◆ **Task to complete**: Pick the lines holding the string "need" out of the records and copy them.

◆ **Recorded information**:
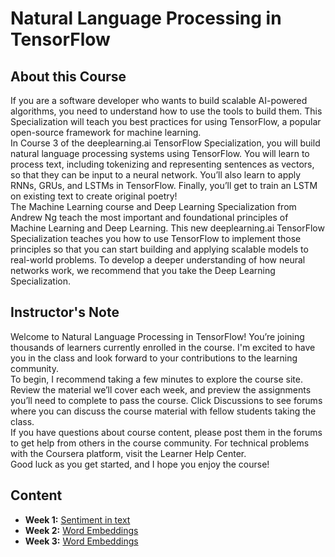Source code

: # Natural Language Processing in TensorFlow

## About this Course
If you are a software developer who wants to build scalable AI-powered algorithms, you need to understand how to use the tools to build them. This Specialization will teach you best practices for using TensorFlow, a popular open-source framework for machine learning.\
In Course 3 of the deeplearning.ai TensorFlow Specialization, you will build natural language processing systems using TensorFlow. You will learn to process text, including tokenizing and representing sentences as vectors, so that they can be input to a neural network. You’ll also learn to apply RNNs, GRUs, and LSTMs in TensorFlow. Finally, you’ll get to train an  LSTM on existing text to create original poetry!\
The Machine Learning course and Deep Learning Specialization from Andrew Ng teach the most important and foundational principles of Machine Learning and Deep Learning. This new deeplearning.ai TensorFlow Specialization teaches you how to use TensorFlow to implement those principles so that you can start building and applying scalable models to real-world problems. To develop a deeper understanding of how neural networks work, we recommend that you take the Deep Learning Specialization.

## Instructor's Note
Welcome to Natural Language Processing in TensorFlow! You’re joining thousands of learners currently enrolled in the course. I'm excited to have you in the class and look forward to your contributions to the learning community.\
To begin, I recommend taking a few minutes to explore the course site. Review the material we’ll cover each week, and preview the assignments you’ll need to complete to pass the course. Click Discussions to see forums where you can discuss the course material with fellow students taking the class.\
If you have questions about course content, please post them in the forums to get help from others in the course community. For technical problems with the Coursera platform, visit the Learner Help Center.\
Good luck as you get started, and I hope you enjoy the course!

## Content
* **Week 1:** [Sentiment in text](./Week1/README.md)
* **Week 2:** [Word Embeddings](./Week2/README.md)
* **Week 3:** [Word Embeddings](./Week3/README.md)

◆ **Written answer**:
If you are a software developer who wants to build scalable AI-powered algorithms, you need to understand how to use the tools to build them. This Specialization will teach you best practices for using TensorFlow, a popular open-source framework for machine learning.\
To begin, I recommend taking a few minutes to explore the course site. Review the material we’ll cover each week, and preview the assignments you’ll need to complete to pass the course. Click Discussions to see forums where you can discuss the course material with fellow students taking the class.\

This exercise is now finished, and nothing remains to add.